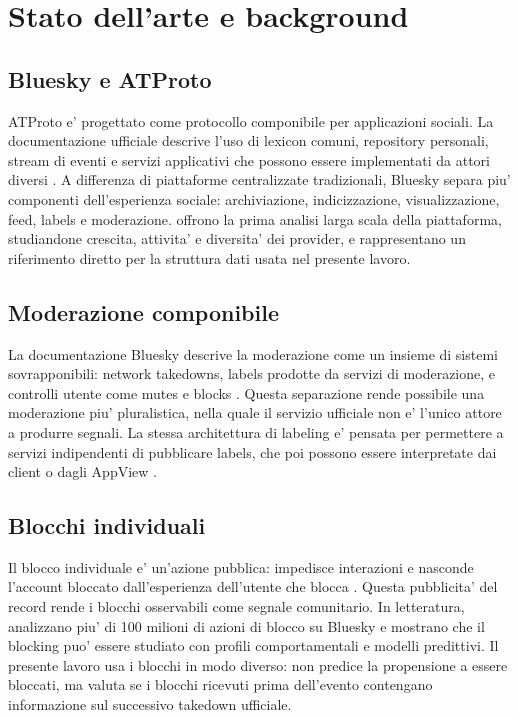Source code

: \section{Stato dell'arte e background}

\subsection{Bluesky e ATProto}

ATProto e' progettato come protocollo componibile per applicazioni sociali. La documentazione ufficiale descrive l'uso di lexicon comuni, repository personali, stream di eventi e servizi applicativi che possono essere implementati da attori diversi \parencite{atprotoOverview, blueskyAtprotoDocs}. A differenza di piattaforme centralizzate tradizionali, Bluesky separa piu' componenti dell'esperienza sociale: archiviazione, indicizzazione, visualizzazione, feed, labels e moderazione. \textcite{balduf2024looking} offrono la prima analisi larga scala della piattaforma, studiandone crescita, attivita' e diversita' dei provider, e rappresentano un riferimento diretto per la struttura dati usata nel presente lavoro.

\subsection{Moderazione componibile}

La documentazione Bluesky descrive la moderazione come un insieme di sistemi sovrapponibili: network takedowns, labels prodotte da servizi di moderazione, e controlli utente come mutes e blocks \parencite{blueskyLabelsModeration}. Questa separazione rende possibile una moderazione piu' pluralistica, nella quale il servizio ufficiale non e' l'unico attore a produrre segnali. La stessa architettura di labeling e' pensata per permettere a servizi indipendenti di pubblicare labels, che poi possono essere interpretate dai client o dagli AppView \parencite{blueskyModerationArchitecture}.

\subsection{Blocchi individuali}

Il blocco individuale e' un'azione pubblica: impedisce interazioni e nasconde l'account bloccato dall'esperienza dell'utente che blocca \parencite{blueskyBlocking}. Questa pubblicita' del record rende i blocchi osservabili come segnale comunitario. In letteratura, \textcite{bono2026selfmoderation} analizzano piu' di 100 milioni di azioni di blocco su Bluesky e mostrano che il blocking puo' essere studiato con profili comportamentali e modelli predittivi. Il presente lavoro usa i blocchi in modo diverso: non predice la propensione a essere bloccati, ma valuta se i blocchi ricevuti prima dell'evento contengano informazione sul successivo takedown ufficiale.

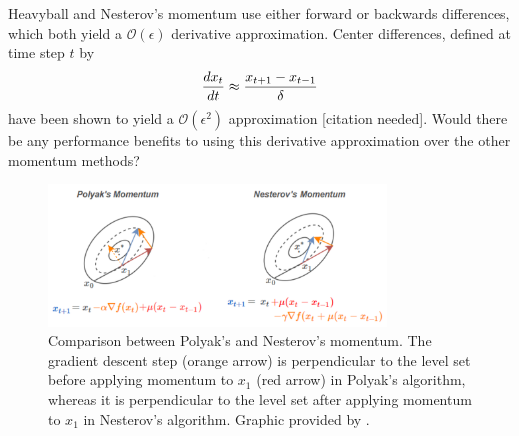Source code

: \begin{research}
    Heavyball and Nesterov's momentum use either forward or backwards
    differences, which both yield a $\mathcal O(\epsilon)$ derivative approximation.
    Center differences, defined at time step $t$ by 
    \begin{equation}
        \frac{d x_t}{d t} \approx \frac{x_{t + 1} - x_{t - 1}}{\delta} 
    \end{equation}
    have been shown to yield a $\mathcal O(\epsilon^2)$ approximation [citation
    needed]. Would there be any performance benefits to using this derivative
    approximation over the other momentum methods?
\end{research}

\begin{figure}[t]
    \centering
    \includegraphics[width=0.8\textwidth]{sc1.png}
    \caption{Comparison between
    Polyak’s and Nesterov’s momentum. The gradient descent step (orange arrow)
    is perpendicular to the level set before applying momentum to $x_1$ (red
    arrow) in Polyak’s algorithm, whereas it is perpendicular to the level set
    after applying momentum to $x_1$ in Nesterov’s algorithm. Graphic provided by \citeauthor{nesterovnotes}.}
    \label{fig:sc1-png}
\end{figure}
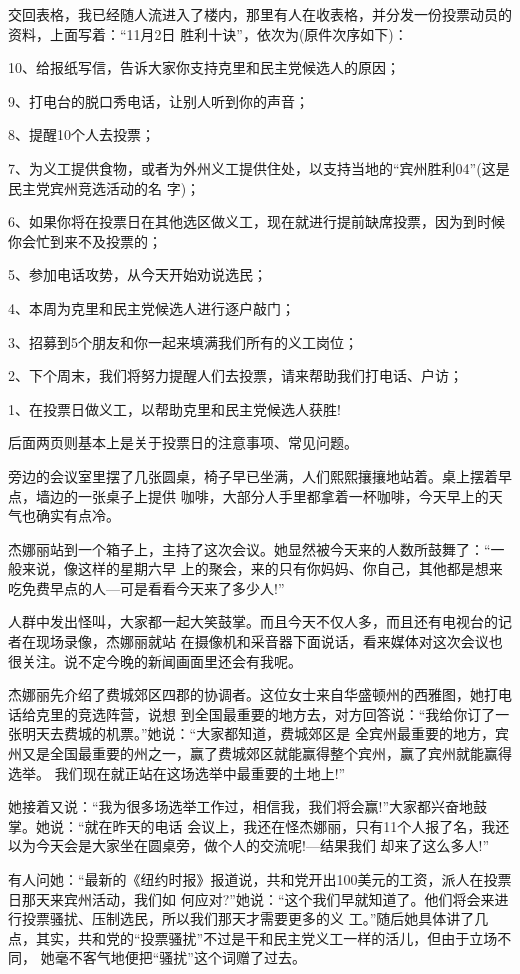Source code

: ﻿\documentclass[11pt]{article}
\begin{document}
交回表格，我已经随人流进入了楼内，那里有人在收表格，并分发一份投票动员的资料，上面写着：``11月2日
胜利十诀''，依次为(原件次序如下)：

10、给报纸写信，告诉大家你支持克里和民主党候选人的原因；

9、打电台的脱口秀电话，让别人听到你的声音；

8、提醒10个人去投票；

7、为义工提供食物，或者为外州义工提供住处，以支持当地的``宾州胜利04''(这是民主党宾州竞选活动的名
字)；

6、如果你将在投票日在其他选区做义工，现在就进行提前缺席投票，因为到时候你会忙到来不及投票的；

5、参加电话攻势，从今天开始劝说选民；

4、本周为克里和民主党候选人进行逐户敲门；

3、招募到5个朋友和你一起来填满我们所有的义工岗位；

2、下个周末，我们将努力提醒人们去投票，请来帮助我们打电话、户访；

1、在投票日做义工，以帮助克里和民主党候选人获胜!

后面两页则基本上是关于投票日的注意事项、常见问题。

旁边的会议室里摆了几张圆桌，椅子早已坐满，人们熙熙攘攘地站着。桌上摆着早点，墙边的一张桌子上提供
咖啡，大部分人手里都拿着一杯咖啡，今天早上的天气也确实有点冷。

杰娜丽站到一个箱子上，主持了这次会议。她显然被今天来的人数所鼓舞了：``一般来说，像这样的星期六早
上的聚会，来的只有你妈妈、你自己，其他都是想来吃免费早点的人---可是看看今天来了多少人!''

人群中发出怪叫，大家都一起大笑鼓掌。而且今天不仅人多，而且还有电视台的记者在现场录像，杰娜丽就站
在摄像机和采音器下面说话，看来媒体对这次会议也很关注。说不定今晚的新闻画面里还会有我呢。

杰娜丽先介绍了费城郊区四郡的协调者。这位女士来自华盛顿州的西雅图，她打电话给克里的竞选阵营，说想
到全国最重要的地方去，对方回答说：``我给你订了一张明天去费城的机票。''她说：``大家都知道，费城郊区是
全宾州最重要的地方，宾州又是全国最重要的州之一，赢了费城郊区就能赢得整个宾州，赢了宾州就能赢得选举。
我们现在就正站在这场选举中最重要的土地上!''

她接着又说：``我为很多场选举工作过，相信我，我们将会赢!''大家都兴奋地鼓掌。她说：``就在昨天的电话
会议上，我还在怪杰娜丽，只有11个人报了名，我还以为今天会是大家坐在圆桌旁，做个人的交流呢!---结果我们
却来了这么多人!''

有人问她：``最新的《纽约时报》报道说，共和党开出100美元的工资，派人在投票日那天来宾州活动，我们如
何应对?''她说：``这个我们早就知道了。他们将会来进行投票骚扰、压制选民，所以我们那天才需要更多的义
工。''随后她具体讲了几点，其实，共和党的``投票骚扰''不过是干和民主党义工一样的活儿，但由于立场不同，
她毫不客气地便把``骚扰''这个词赠了过去。
\end{document}
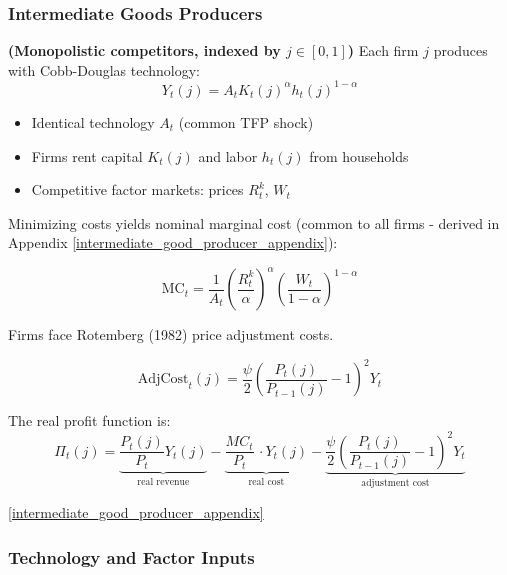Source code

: \documentclass[11pt,preprint]{elsarticle}
\numberwithin{equation}{section}
\numberwithin{figure}{section}
\numberwithin{table}{section}
\def\tightlist{} %
\begin{document}
\subsubsection{Intermediate Goods
Producers}\label{intermediate-goods-producers}

\textbf{(Monopolistic competitors, indexed by \(j \in [0,1]\))} Each
firm \(j\) produces with Cobb-Douglas technology: \begin{equation}
Y_t(j) = A_t K_t(j)^{\alpha} h_t(j)^{1-\alpha}
\label{intermediate_production}
\end{equation}

\begin{itemize}
\tightlist
\item
  Identical technology \(A_t\) (common TFP shock)
\item
  Firms rent capital \(K_t(j)\) and labor \(h_t(j)\) from households
\item
  Competitive factor markets: prices \(R_t^k\), \(W_t\)
\end{itemize}

Minimizing costs yields nominal marginal cost (common to all firms -
derived in Appendix \ref{intermediate_good_producer_appendix}):

\begin{equation}
\text{MC}_t = \frac{1}{A_t} \left( \frac{R_t^k}{\alpha} \right)^{\alpha} \left( \frac{W_t}{1-\alpha} \right)^{1-\alpha}
\label{marginal_cost}
\end{equation}

Firms face Rotemberg (1982) price adjustment costs.

\[
\text{AdjCost}_t(j) = \frac{\psi}{2} \left( \frac{P_t(j)}{P_{t-1}(j)} - 1 \right)^2 Y_t
\]

The real profit function is: \begin{equation}
\Pi_t(j) = \underbrace{\frac{P_t(j)}{P_t} Y_t(j)}_{\text{real revenue}} - \underbrace{\frac{MC_t}{P_t}\,\cdot Y_t(j)}_{\text{real cost}} - \underbrace{\frac{\psi}{2} \left( \frac{P_t(j)}{P_{t-1}(j)} - 1 \right)^2 Y_t}_{\text{adjustment cost}}
\label{firm_profit}
\end{equation}

\ref{intermediate_good_producer_appendix}

\subsubsection{Technology and Factor
Inputs}\label{technology-and-factor-inputs}
\end{document}
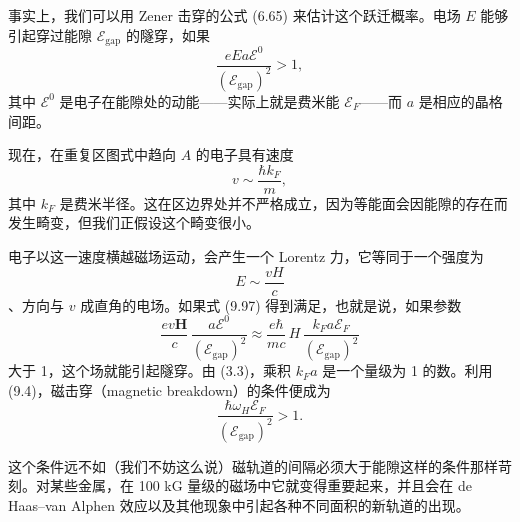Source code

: 事实上，我们可以用 Zener 击穿的公式 (6.65) 来估计这个跃迁概率。电场 $E$ 能够引起穿过能隙 $\mathcal{E}_{\mathrm{gap}}$ 的隧穿，如果
\begin{equation*}
\frac{eEa\mathcal{E}^{0}}{(\mathcal{E}_{\mathrm{gap}})^{2}}>1,
\tag{9.97}
\end{equation*}
其中 $\mathcal{E}^{0}$ 是电子在能隙处的动能——实际上就是费米能 $\mathcal{E}_{F}$——而 $a$ 是相应的晶格间距。

现在，在重复区图式中趋向 $A$ 的电子具有速度
\begin{equation*}
v\sim\frac{\hbar k_{F}}{m},
\tag{9.98}
\end{equation*}
其中 $k_{F}$ 是费米半径。这在区边界处并不严格成立，因为等能面会因能隙的存在而发生畸变，但我们正假设这个畸变很小。

电子以这一速度横越磁场运动，会产生一个 Lorentz 力，它等同于一个强度为
\begin{equation*}
E\sim\frac{vH}{c}
\tag{9.99}
\end{equation*}
、方向与 $v$ 成直角的电场。如果式 (9.97) 得到满足，也就是说，如果参数
\begin{equation*}
\frac{ev\mathbf{H}}{c}\,\frac{a\mathcal{E}^{0}}{(\mathcal{E}_{\mathrm{gap}})^{2}}\approx\frac{e\hbar}{mc}\,H\,\frac{k_{F}a\mathcal{E}_{F}}{(\mathcal{E}_{\mathrm{gap}})^{2}}
\tag{9.100}
\end{equation*}
大于 1，这个场就能引起隧穿。由 (3.3)，乘积 $k_{F}a$ 是一个量级为 1 的数。利用 (9.4)，磁击穿（magnetic breakdown）的条件便成为
\begin{equation*}
\frac{\hbar\omega_{H}\mathcal{E}_{F}}{(\mathcal{E}_{\mathrm{gap}})^{2}}>1.
\tag{9.101}
\end{equation*}

这个条件远不如（我们不妨这么说）磁轨道的间隔必须大于能隙这样的条件那样苛刻。对某些金属，在 100 kG 量级的磁场中它就变得重要起来，并且会在 de Haas--van Alphen 效应以及其他现象中引起各种不同面积的新轨道的出现。
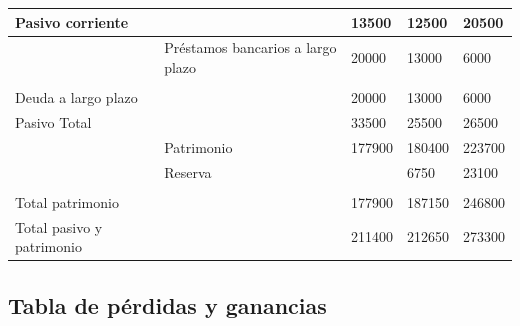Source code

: \documentclass[11pt,leqno]{article}
\begin{document}
\begin{table}[H]
\begin{tabular}{@{}lllll@{}}
Pasivo corriente           &                                   & 13500  & 12500  & 20500  \\ \midrule
                           & Préstamos bancarios a largo plazo & 20000  & 13000  & 6000   \\
                           &                                   &        &        &        \\
Deuda a largo plazo        &                                   & 20000  & 13000  & 6000   \\ \midrule
Pasivo Total               &                                   & 33500  & 25500  & 26500  \\ \midrule
                           & Patrimonio                        & 177900 & 180400 & 223700 \\
                           & Reserva                           &        & 6750   & 23100  \\
                           &                                   &        &        &        \\
Total patrimonio           &                                   & 177900 & 187150 & 246800 \\ \midrule
Total pasivo y patrimonio  &                                   & 211400 & 212650 & 273300 \\ \bottomrule
\end{tabular}
\end{table}



\subsection{Tabla de pérdidas y ganancias}
\end{document}
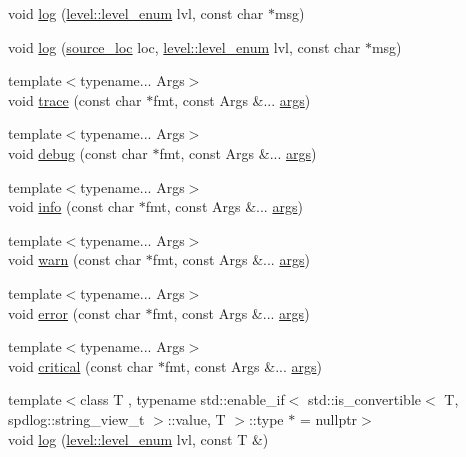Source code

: \begin{DoxyCompactItemize}
\item 
void \hyperlink{classspdlog_1_1logger_ae59d1c2d5b3a4cc4807534c73b46f297}{log} (\hyperlink{namespacespdlog_1_1level_a35f5227e5daf228d28a207b7b2aefc8b}{level\+::level\+\_\+enum} lvl, const char $\ast$msg)
\item 
void \hyperlink{classspdlog_1_1logger_abf7d5c94e0c295aa2e55e1139b787a57}{log} (\hyperlink{structspdlog_1_1source__loc}{source\+\_\+loc} loc, \hyperlink{namespacespdlog_1_1level_a35f5227e5daf228d28a207b7b2aefc8b}{level\+::level\+\_\+enum} lvl, const char $\ast$msg)
\item 
{\footnotesize template$<$typename... Args$>$ }\\void \hyperlink{classspdlog_1_1logger_a59a8516fe055c6b78c9b1822148f78ec}{trace} (const char $\ast$fmt, const Args \&... \hyperlink{printf_8h_a47047b7b28fd1342eef756b79c778580}{args})
\item 
{\footnotesize template$<$typename... Args$>$ }\\void \hyperlink{classspdlog_1_1logger_a1f60afc8308e0127c2eab2619ae352d5}{debug} (const char $\ast$fmt, const Args \&... \hyperlink{printf_8h_a47047b7b28fd1342eef756b79c778580}{args})
\item 
{\footnotesize template$<$typename... Args$>$ }\\void \hyperlink{classspdlog_1_1logger_a72f80c2e379df565c628adab1efdab34}{info} (const char $\ast$fmt, const Args \&... \hyperlink{printf_8h_a47047b7b28fd1342eef756b79c778580}{args})
\item 
{\footnotesize template$<$typename... Args$>$ }\\void \hyperlink{classspdlog_1_1logger_aa1027cf4e4d6fd7fcf361534affe7bdc}{warn} (const char $\ast$fmt, const Args \&... \hyperlink{printf_8h_a47047b7b28fd1342eef756b79c778580}{args})
\item 
{\footnotesize template$<$typename... Args$>$ }\\void \hyperlink{classspdlog_1_1logger_a144338f88fd2d2bec2cae951e214a9a5}{error} (const char $\ast$fmt, const Args \&... \hyperlink{printf_8h_a47047b7b28fd1342eef756b79c778580}{args})
\item 
{\footnotesize template$<$typename... Args$>$ }\\void \hyperlink{classspdlog_1_1logger_a3d11416764fe7ead94868d4c6438f583}{critical} (const char $\ast$fmt, const Args \&... \hyperlink{printf_8h_a47047b7b28fd1342eef756b79c778580}{args})
\item 
{\footnotesize template$<$class T , typename std\+::enable\+\_\+if$<$ std\+::is\+\_\+convertible$<$ T, spdlog\+::string\+\_\+view\+\_\+t $>$\+::value, T $>$\+::type $\ast$  = nullptr$>$ }\\void \hyperlink{classspdlog_1_1logger_a706ca9501457bdda5562cf0dffeca712}{log} (\hyperlink{namespacespdlog_1_1level_a35f5227e5daf228d28a207b7b2aefc8b}{level\+::level\+\_\+enum} lvl, const T \&)

\end{DoxyCompactItemize}
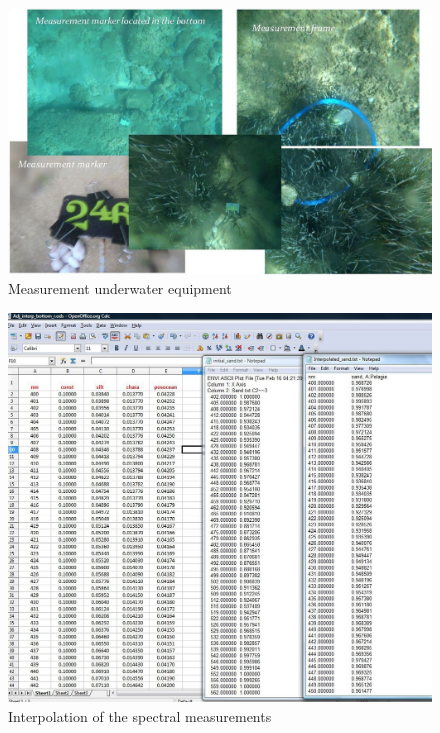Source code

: \documentclass[10pt, a4paper]{article}
\begin{document}
\begin{appendices}
\begin{figure}[h]
\begin{center}
\includegraphics[scale=0.35]{Fig-3-16.jpg}
\caption{Measurement underwater equipment}
\label{fig:66}
\end{center}
\end{figure}
\pagebreak
\newpage


\begin{figure}[h]
\begin{center}
\includegraphics[scale=0.30]{Interpolation.jpg}
\caption{Interpolation of the spectral measurements}
\label{fig:67}
\end{center}
\end{figure}


\end{appendices}
\end{document}
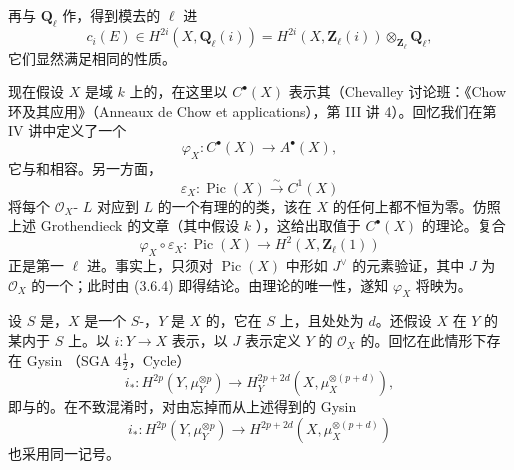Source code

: 再与 $\mathbf Q_\ell$ 作，得到模去的 $\ell$ 进
\[
 c_i(E)\in H^{2i}(X,\mathbf Q_\ell(i))
 =H^{2i}(X,\mathbf Z_\ell(i))\otimes_{\mathbf Z_\ell}\mathbf Q_\ell,
\]
它们显然满足相同的性质。

现在假设 $X$ 是域 $k$ 上的，在这里以 $C^\bullet(X)$ 表示其（Chevalley 讨论班：《Chow 环及其应用》（Anneaux de Chow et applications），第 III 讲 4）。回忆我们在第 IV 讲中定义了一个
\[
 \varphi_X:C^\bullet(X)\longrightarrow A^\bullet(X),
\]
它与和相容。另一方面，
\[
 \varepsilon_X:\operatorname{Pic}(X)\xrightarrow{\sim}C^1(X)
\]
将每个 $\mathscr O_X$- $L$ 对应到 $L$ 的一个有理的的类，该在 $X$ 的任何上都不恒为零。仿照上述 Grothendieck 的文章（其中假设 $k$ ），这给出取值于 $C^\bullet(X)$ 的理论。复合
\[
 \varphi_X\circ\varepsilon_X:\operatorname{Pic}(X)\longrightarrow H^2(X,\mathbf Z_\ell(1))
\]
正是第一 $\ell$ 进。事实上，只须对 $\operatorname{Pic}(X)$ 中形如 $J^\vee$ 的元素验证，其中 $J$ 为 $\mathscr O_X$ 的一个；此时由 (3.6.4) 即得结论。由理论的唯一性，遂知 $\varphi_X$ 将映为。

设 $S$ 是，$X$ 是一个 $S$-，$Y$ 是 $X$ 的，它在 $S$ 上，且处处为 $d$。还假设 $X$ 在 $Y$ 的某内于 $S$ 上。以 $i:Y\to X$ 表示，以 $J$ 表示定义 $Y$ 的 $\mathscr O_X$ 的。回忆在此情形下存在 Gysin （SGA $4\frac12$，Cycle）
\[
 i_*:H^{2p}(Y,\mu_Y^{\otimes p})\longrightarrow H_Y^{2p+2d}(X,\mu_X^{\otimes(p+d)}),
\]
即与的。在不致混淆时，对由忘掉而从上述得到的 Gysin 
\[
 i_*:H^{2p}(Y,\mu_Y^{\otimes p})\longrightarrow H^{2p+2d}(X,\mu_X^{\otimes(p+d)})
\]
也采用同一记号。

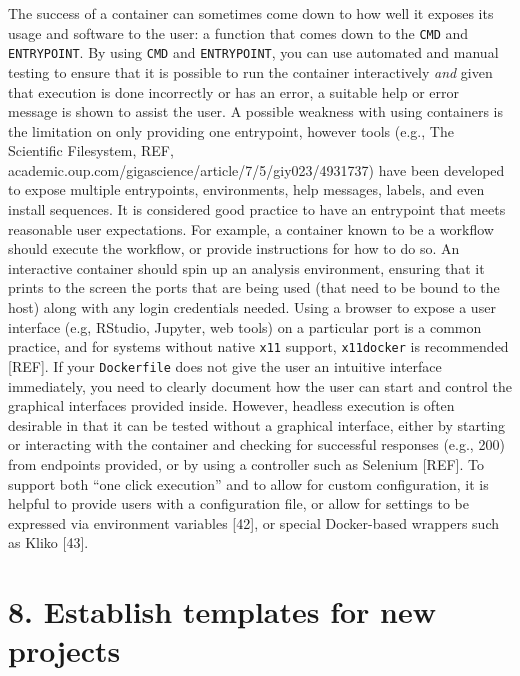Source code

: \documentclass[10pt,letterpaper]{article}
\begin{document}
The success of a container can sometimes come down to how well it
exposes its usage and software to the user: a function that comes down
to the \texttt{CMD} and \texttt{ENTRYPOINT}. By using \texttt{CMD} and
\texttt{ENTRYPOINT}, you can use automated and manual testing to ensure
that it is possible to run the container interactively \emph{and} given
that execution is done incorrectly or has an error, a suitable help or
error message is shown to assist the user. A possible weakness with
using containers is the limitation on only providing one entrypoint,
however tools (e.g., The Scientific Filesystem, REF,
academic.oup.com/gigascience/article/7/5/giy023/4931737) have been
developed to expose multiple entrypoints, environments, help messages,
labels, and even install sequences. It is considered good practice to
have an entrypoint that meets reasonable user expectations. For example,
a container known to be a workflow should execute the workflow, or
provide instructions for how to do so. An interactive container should
spin up an analysis environment, ensuring that it prints to the screen
the ports that are being used (that need to be bound to the host) along
with any login credentials needed. Using a browser to expose a user
interface (e.g, RStudio, Jupyter, web tools) on a particular port is a
common practice, and for systems without native \texttt{x11} support,
\texttt{x11docker} is recommended {[}REF{]}. If your \texttt{Dockerfile}
does not give the user an intuitive interface immediately, you need to
clearly document how the user can start and control the graphical
interfaces provided inside. However, headless execution is often
desirable in that it can be tested without a graphical interface, either
by starting or interacting with the container and checking for
successful responses (e.g., 200) from endpoints provided, or by using a
controller such as Selenium {[}REF{]}. To support both ``one click
execution'' and to allow for custom configuration, it is helpful to
provide users with a configuration file, or allow for settings to be
expressed via environment variables {[}42{]}, or special Docker-based
wrappers such as Kliko {[}43{]}.

\hypertarget{establish-templates-for-new-projects}{%
\section*{8. Establish templates for new
projects}\label{establish-templates-for-new-projects}}
\end{document}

------

About this exercise:
Whenever a line above has the word "step" in it, copy that line.

Solved exercise:
    Center differences, defined at time step $t$ by 
    Polyak’s and Nesterov’s momentum. The gradient descent step (orange arrow)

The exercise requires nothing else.